ああ、顔が見れない...ずっと俯いたまま、膝の上にあるリボンバレッタをじっと見つめる事しか出来なかった。
こんなに綺麗なものが、私に似合うと思ってくれたのか... 段々と不釣り合いに思えて悲しくなってきてしまう。

「...無様なんかじゃない」

不意に近くなった声に思わず顔を上げようとした瞬間、私は光忠さんの腕の中にすっぽりと収められるかのように抱きしめられる。
咄嗟のことに判断が遅れた私は慌てることすら出来ず自らの早まる鼓動に飲まれそうになっていた。

「み、み、みつただ、さ...??」
「...君は頑張り屋さんで...優しくて...素敵な主だよ」
「、」
「みんなそう思ってる...もちろん僕もね、だから...そんなに自分を卑下する事はないんだよ」

私の背中をぽんぽんとしながら、大丈夫、大丈夫と言ってくれる優しく穏やかな声は此処にいて良いのだと、私は私のままで良いのだと、全てを許してくれているかのようで。
もう、駄目だった。
我慢していた涙が一気に溢れ出し、止めることはもうできなくて。光忠さんにしがみついたまま、私は声を出してみっともなく大泣きしてしまった。
彼は呆れることも慌てることもなく、『よしよし』と受け止めてくれた、ただただ優しかった。

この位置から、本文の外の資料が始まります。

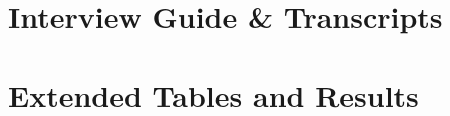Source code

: 
\section*{Interview Guide \& Transcripts}
\label{app:interviews}

\section*{Extended Tables and Results}
\label{app:tables}


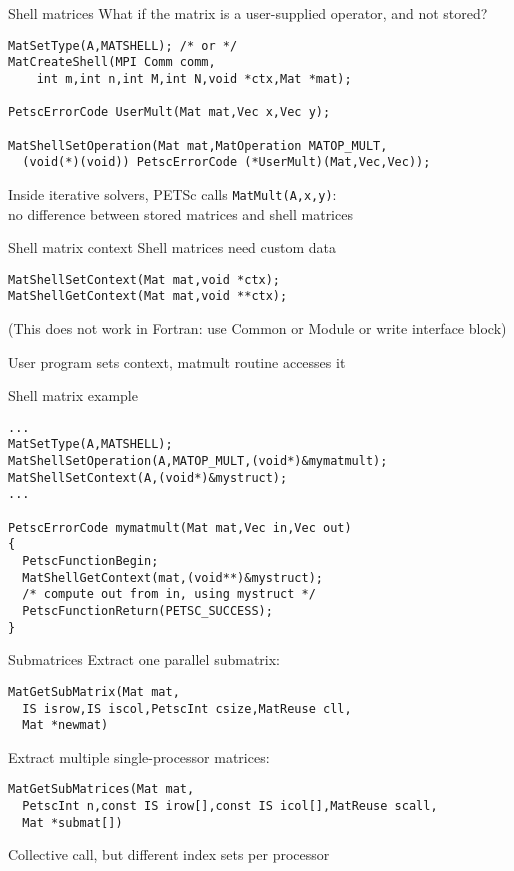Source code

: \begin{numberedframe}{Shell matrices}
What if the matrix is a user-supplied operator, and not stored?

\begin{lstlisting}
MatSetType(A,MATSHELL); /* or */
MatCreateShell(MPI Comm comm,
    int m,int n,int M,int N,void *ctx,Mat *mat);

PetscErrorCode UserMult(Mat mat,Vec x,Vec y);

MatShellSetOperation(Mat mat,MatOperation MATOP_MULT,
  (void(*)(void)) PetscErrorCode (*UserMult)(Mat,Vec,Vec));
\end{lstlisting}
Inside iterative solvers, PETSc calls \lstinline{MatMult(A,x,y)}: \\
no difference between stored matrices and shell matrices
\end{numberedframe}

\begin{numberedframe}{Shell matrix context}
Shell matrices need custom data
\begin{lstlisting}
MatShellSetContext(Mat mat,void *ctx);
MatShellGetContext(Mat mat,void **ctx);
\end{lstlisting}
(This does not work in Fortran: use Common or Module
or write interface block)

User program sets context, matmult routine accesses it
\end{numberedframe}

\begin{numberedframe}{Shell matrix example}
\begin{lstlisting}
...
MatSetType(A,MATSHELL);
MatShellSetOperation(A,MATOP_MULT,(void*)&mymatmult);
MatShellSetContext(A,(void*)&mystruct);
...

PetscErrorCode mymatmult(Mat mat,Vec in,Vec out)
{
  PetscFunctionBegin;
  MatShellGetContext(mat,(void**)&mystruct);
  /* compute out from in, using mystruct */
  PetscFunctionReturn(PETSC_SUCCESS);
}
\end{lstlisting}
\end{numberedframe}


\begin{numberedframe}{Submatrices}
Extract one parallel submatrix:
\begin{lstlisting}
MatGetSubMatrix(Mat mat,
  IS isrow,IS iscol,PetscInt csize,MatReuse cll,
  Mat *newmat)
\end{lstlisting}
Extract multiple single-processor matrices:
{\small
\begin{lstlisting}
MatGetSubMatrices(Mat mat,
  PetscInt n,const IS irow[],const IS icol[],MatReuse scall,
  Mat *submat[])
\end{lstlisting}
}
Collective call, but different index sets per processor
\end{numberedframe}

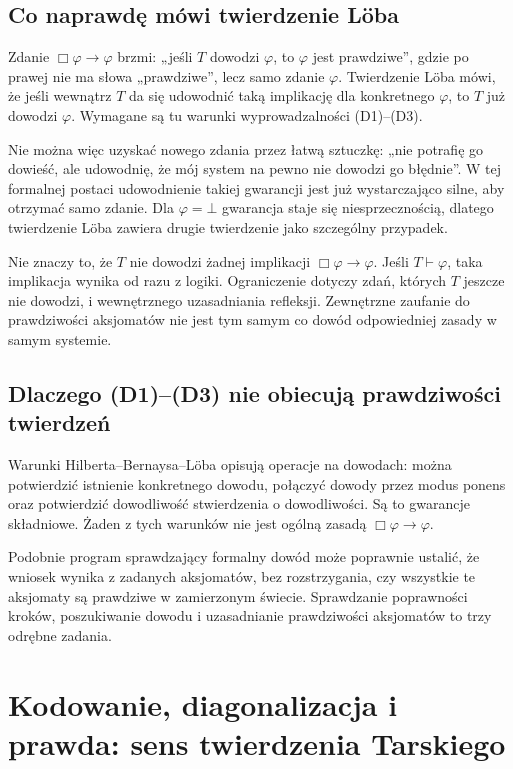 \documentclass[11pt,a4paper]{article}
\numberwithin{equation}{section}
\theoremstyle{plain}
\theoremstyle{definition}
\theoremstyle{remark}
\begin{document}
\subsection*{Co naprawdę mówi twierdzenie Löba}\label{sec:17:3}
Zdanie $\Box\varphi\to\varphi$ brzmi: „jeśli $T$ dowodzi $\varphi$, to $\varphi$ jest prawdziwe”, gdzie po prawej nie ma słowa „prawdziwe”, lecz samo zdanie $\varphi$. Twierdzenie Löba mówi, że jeśli wewnątrz $T$ da się udowodnić taką implikację dla konkretnego $\varphi$, to $T$ już dowodzi $\varphi$. Wymagane są tu warunki wyprowadzalności (D1)--(D3).

Nie można więc uzyskać nowego zdania przez łatwą sztuczkę: „nie potrafię go dowieść, ale udowodnię, że mój system na pewno nie dowodzi go błędnie”. W tej formalnej postaci udowodnienie takiej gwarancji jest już wystarczająco silne, aby otrzymać samo zdanie. Dla $\varphi=\bot$ gwarancja staje się niesprzecznością, dlatego twierdzenie Löba zawiera drugie twierdzenie jako szczególny przypadek.

Nie znaczy to, że $T$ nie dowodzi żadnej implikacji $\Box\varphi\to\varphi$. Jeśli $T\vdash\varphi$, taka implikacja wynika od razu z logiki. Ograniczenie dotyczy zdań, których $T$ jeszcze nie dowodzi, i wewnętrznego uzasadniania refleksji. Zewnętrzne zaufanie do prawdziwości aksjomatów nie jest tym samym co dowód odpowiedniej zasady w samym systemie.

\subsection*{Dlaczego (D1)--(D3) nie obiecują prawdziwości twierdzeń}\label{sec:17:4}
Warunki Hilberta--Bernaysa--Löba opisują operacje na dowodach: można potwierdzić istnienie konkretnego dowodu, połączyć dowody przez modus ponens oraz potwierdzić dowodliwość stwierdzenia o dowodliwości. Są to gwarancje składniowe. Żaden z tych warunków nie jest ogólną zasadą $\Box\varphi\to\varphi$.

Podobnie program sprawdzający formalny dowód może poprawnie ustalić, że wniosek wynika z zadanych aksjomatów, bez rozstrzygania, czy wszystkie te aksjomaty są prawdziwe w zamierzonym świecie. Sprawdzanie poprawności kroków, poszukiwanie dowodu i uzasadnianie prawdziwości aksjomatów to trzy odrębne zadania.

\section{Kodowanie, diagonalizacja i prawda: sens twierdzenia Tarskiego}\label{sec:sens-tarski}
\end{document}

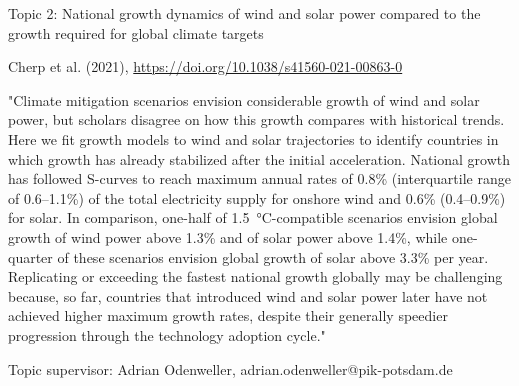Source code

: \documentclass[10pt,aspectratio=169,dvipsnames]{beamer}
\begin{document}
\begin{frame}
  \begin{block}{Topic 2: National growth dynamics of wind and solar power compared to the growth required for global climate targets}
      
    Cherp et al. (2021), 
    \href{https://doi.org/10.1038/s41560-021-00863-0}{https://doi.org/10.1038/s41560-021-00863-0}
    
    "Climate mitigation scenarios envision considerable growth of wind and solar power, but scholars disagree on how this growth compares with historical trends. Here we fit growth models to wind and solar trajectories to identify countries in which growth has already stabilized after the initial acceleration. National growth has followed S-curves to reach maximum annual rates of 0.8\% (interquartile range of 0.6–1.1\%) of the total electricity supply for onshore wind and 0.6\% (0.4–0.9\%) for solar. In comparison, one-half of 1.5~°C-compatible scenarios envision global growth of wind power above 1.3\% and of solar power above 1.4\%, while one-quarter of these scenarios envision global growth of solar above 3.3\% per year. Replicating or exceeding the fastest national growth globally may be challenging because, so far, countries that introduced wind and solar power later have not achieved higher maximum growth rates, despite their generally speedier progression through the technology adoption cycle." 

    \hfill
    Topic supervisor: Adrian Odenweller, adrian.odenweller@pik-potsdam.de
    
  \end{block}
\end{frame}
\end{document}

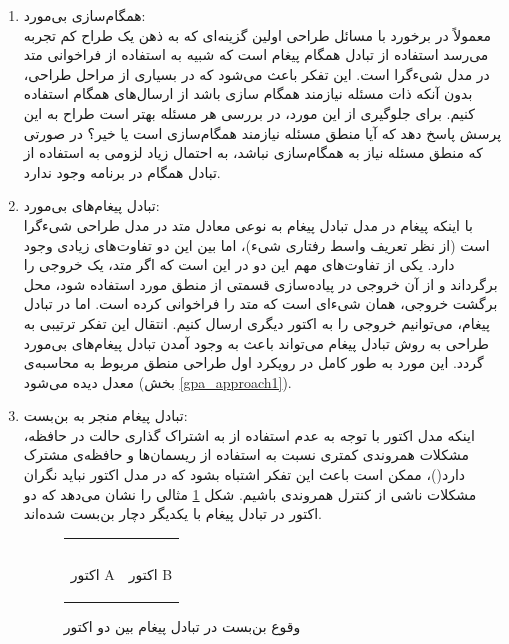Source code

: \begin{enumerate}
\item همگام‌سازی بی‌مورد:\\
معمولاً در برخورد با مسائل طراحی اولین گزینه‌ای که به ذهن یک طراح کم تجربه می‌رسد استفاده از تبادل همگام پیغام است که شبیه به استفاده از فراخوانی متد در مدل شیءگرا است. این تفکر باعث می‌شود که در بسیاری از مراحل طراحی، بدون آنکه ذات مسئله نیازمند همگام سازی باشد از ارسال‌های همگام استفاده کنیم. برای جلوگیری از این مورد، در بررسی هر مسئله بهتر است طراح به این پرسش پاسخ دهد که آیا منطق مسئله نیازمند همگام‌سازی است یا خیر؟ در صورتی که منطق مسئله نیاز به همگام‌سازی نباشد، به احتمال زیاد لزومی به استفاده از تبادل همگام در برنامه وجود ندارد.

\item تبادل پیغام‌های بی‌مورد:\\
 با اینکه پیغام در مدل تبادل پیغام به نوعی معادل متد در مدل طراحی شیءگرا است (از نظر تعریف واسط رفتاری شیء)، اما بین این دو تفاوت‌های زیادی وجود دارد. یکی از تفاوت‌های مهم این دو در این است که اگر متد، یک خروجی‌ را برگرداند و از آن خروجی در پیاده‌سازی قسمتی از منطق مورد استفاده شود، محل برگشت خروجی، همان شی‌ءای است که متد را فراخوانی کرده است. اما در تبادل پیغام،‌ می‌توانیم خروجی را به اکتور دیگری ارسال کنیم. انتقال این تفکر ترتیبی به طراحی به روش تبادل پیغام می‌تواند باعث به وجود آمدن تبادل پیغام‌های بی‌مورد گردد. این مورد به طور کامل در رویکرد اول طراحی منطق مربوط به محاسبه‌ی معدل دیده می‌شود (بخش \ref{gpa_approach1}). 
 
 \item تبادل پیغام منجر به بن‌بست:\\
  اینکه مدل اکتور با توجه به عدم استفاده از به اشتراک گذاری حالت در حافظه، مشکلات همروندی کمتری نسبت به استفاده از ریسمان‌ها و حافظه‌ی مشترک دارد(\cite{WhyThreadsAreABadIdea})، ممکن است باعث این تفکر اشتباه بشود که در مدل اکتور نباید نگران مشکلات ناشی از کنترل همروندی باشیم. شکل \ref{fig:deadlock1} مثالی را نشان می‌دهد که دو اکتور در تبادل پیغام با یکدیگر دچار بن‌بست شده‌اند.
\begin{figure}
    \begin{center}
    \begin{tabular}{|m{6cm}|m{6cm}|}
      	\hline
	 & \\
	\begin{latin}
\linespread{1.1}

\end{latin} & 
 \begin{latin}
	\linespread{1.1}
		
\end{latin}
 	\\
	\begin{center}اکتور A\end{center}       &  \begin{center} اکتور B\end{center}            \\
	\hline
    \end{tabular}
    \end{center}
    \caption{\label{fig:deadlock1}  وقوع بن‌بست در تبادل پیغام بین دو اکتور}
\end{figure}


\end{enumerate}

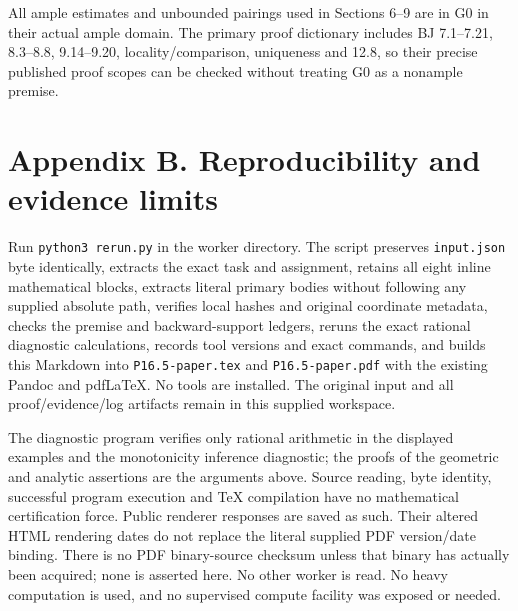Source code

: \documentclass[
  10pt,
]{article}
\begin{document}
All ample estimates and unbounded pairings used in Sections 6--9 are in
G0 in their actual ample domain. The primary proof dictionary includes
BJ 7.1--7.21, 8.3--8.8, 9.14--9.20, locality/comparison, uniqueness and
12.8, so their precise published proof scopes can be checked without
treating G0 as a nonample premise.

\section{Appendix B. Reproducibility and evidence
limits}\label{appendix-b.-reproducibility-and-evidence-limits}

Run \texttt{python3\ rerun.py} in the worker directory. The script
preserves \texttt{input.json} byte identically, extracts the exact task
and assignment, retains all eight inline mathematical blocks, extracts
literal primary bodies without following any supplied absolute path,
verifies local hashes and original coordinate metadata, checks the
premise and backward-support ledgers, reruns the exact rational
diagnostic calculations, records tool versions and exact commands, and
builds this Markdown into \texttt{P16.5-paper.tex} and
\texttt{P16.5-paper.pdf} with the existing Pandoc and pdfLaTeX. No tools
are installed. The original input and all proof/evidence/log artifacts
remain in this supplied workspace.

The diagnostic program verifies only rational arithmetic in the
displayed examples and the monotonicity inference diagnostic; the proofs
of the geometric and analytic assertions are the arguments above. Source
reading, byte identity, successful program execution and TeX compilation
have no mathematical certification force. Public renderer responses are
saved as such. Their altered HTML rendering dates do not replace the
literal supplied PDF version/date binding. There is no PDF binary-source
checksum unless that binary has actually been acquired; none is asserted
here. No other worker is read. No heavy computation is used, and no
supervised compute facility was exposed or needed.
\end{document}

「...うん、いいね!やっぱり僕の見立て通りだ、とても良く似合うよ!」
「...あ、ありがとう...」
「どういたしまして!」

あれから
泣き止んで落ち着くまでずっと抱きしめていてくれた光忠さんは、上機嫌でリボンバレッタを付けてくれた。物凄く嬉しそうな、得意げな姿に思わず恥ずかしくなってしまう。
ていうか、一つだけ気になることがあったんだ。
この、リボンバレッタ...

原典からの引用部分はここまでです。